Cicadas roared as I walked the gravel path with my daughter and son each morning to meet their camp teams. The pulsing drone threw me into a trance. The place was packed, parents and kids and camp counselors everywhere, but I imagined the grounds deserted. It was a peculiar feeling of presence and absence, equal parts gratitude for belonging to this multitude and solemnity at the recognition that, in the blink of an eye, it could all be wiped away.

The clinical term for that feeling is dissociation. In some cases, it’s a trauma response. In others, it’s a more pervasive sense that nothing is real, that your own reflection is the face of a stranger. Both can be forms of escape, avoiding reality, but for me it was the opposite: trying to be present to too much at once. Maybe overssociation strikes closer to the mark.

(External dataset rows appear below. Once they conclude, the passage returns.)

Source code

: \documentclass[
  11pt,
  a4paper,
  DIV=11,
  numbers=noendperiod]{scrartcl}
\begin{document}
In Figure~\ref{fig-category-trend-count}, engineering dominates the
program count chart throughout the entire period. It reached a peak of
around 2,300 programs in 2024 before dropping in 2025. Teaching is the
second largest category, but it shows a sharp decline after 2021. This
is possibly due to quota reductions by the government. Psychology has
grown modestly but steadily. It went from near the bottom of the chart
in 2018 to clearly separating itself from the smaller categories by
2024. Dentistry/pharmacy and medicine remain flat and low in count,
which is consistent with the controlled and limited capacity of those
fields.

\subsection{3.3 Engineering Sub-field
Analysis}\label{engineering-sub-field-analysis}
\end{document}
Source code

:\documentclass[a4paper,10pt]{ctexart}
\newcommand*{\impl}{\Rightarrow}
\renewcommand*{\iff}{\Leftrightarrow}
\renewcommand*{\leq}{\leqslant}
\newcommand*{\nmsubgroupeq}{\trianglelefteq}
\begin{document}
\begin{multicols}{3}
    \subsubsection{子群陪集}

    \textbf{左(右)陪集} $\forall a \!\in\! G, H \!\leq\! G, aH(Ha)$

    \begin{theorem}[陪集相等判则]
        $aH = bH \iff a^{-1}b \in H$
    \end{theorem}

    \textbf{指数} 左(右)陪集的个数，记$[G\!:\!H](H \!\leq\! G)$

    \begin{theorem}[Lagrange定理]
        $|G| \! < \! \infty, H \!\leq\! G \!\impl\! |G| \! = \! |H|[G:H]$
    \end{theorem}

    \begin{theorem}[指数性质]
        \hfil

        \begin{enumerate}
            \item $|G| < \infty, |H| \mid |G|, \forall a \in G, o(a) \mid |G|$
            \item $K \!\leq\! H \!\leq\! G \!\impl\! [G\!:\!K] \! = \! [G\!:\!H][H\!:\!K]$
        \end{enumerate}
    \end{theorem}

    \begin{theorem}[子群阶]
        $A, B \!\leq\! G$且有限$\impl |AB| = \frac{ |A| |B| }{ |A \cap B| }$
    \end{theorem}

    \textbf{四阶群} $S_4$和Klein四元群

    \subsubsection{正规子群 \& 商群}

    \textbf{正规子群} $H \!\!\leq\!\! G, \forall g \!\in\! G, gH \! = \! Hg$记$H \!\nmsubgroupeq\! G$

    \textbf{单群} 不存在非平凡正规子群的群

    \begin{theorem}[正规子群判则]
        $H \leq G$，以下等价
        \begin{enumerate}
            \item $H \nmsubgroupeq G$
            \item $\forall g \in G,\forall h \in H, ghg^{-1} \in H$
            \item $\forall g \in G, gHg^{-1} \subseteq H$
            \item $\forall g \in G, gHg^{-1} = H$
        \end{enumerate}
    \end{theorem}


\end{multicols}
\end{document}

I knew that at the very moment I was kissing my children goodbye, telling them to have a great day, other families were being torn apart at border facilities. A chorus of tree frogs serenaded me as I walked back to the car, while others heard hissing missiles, blasts, and sirens mingling with screams. It was exactly the sense I had of parallel realities during the pandemic, that people were dying all around me even as my family remained untouched, bodies dropping noiselessly just out of sight.

It is hard to bear witness to such things. Even harder to be a writer, who is, as Henry James put it, “one of those upon whom nothing is lost.” There is no lens wide-angled enough to capture these dissonant realities.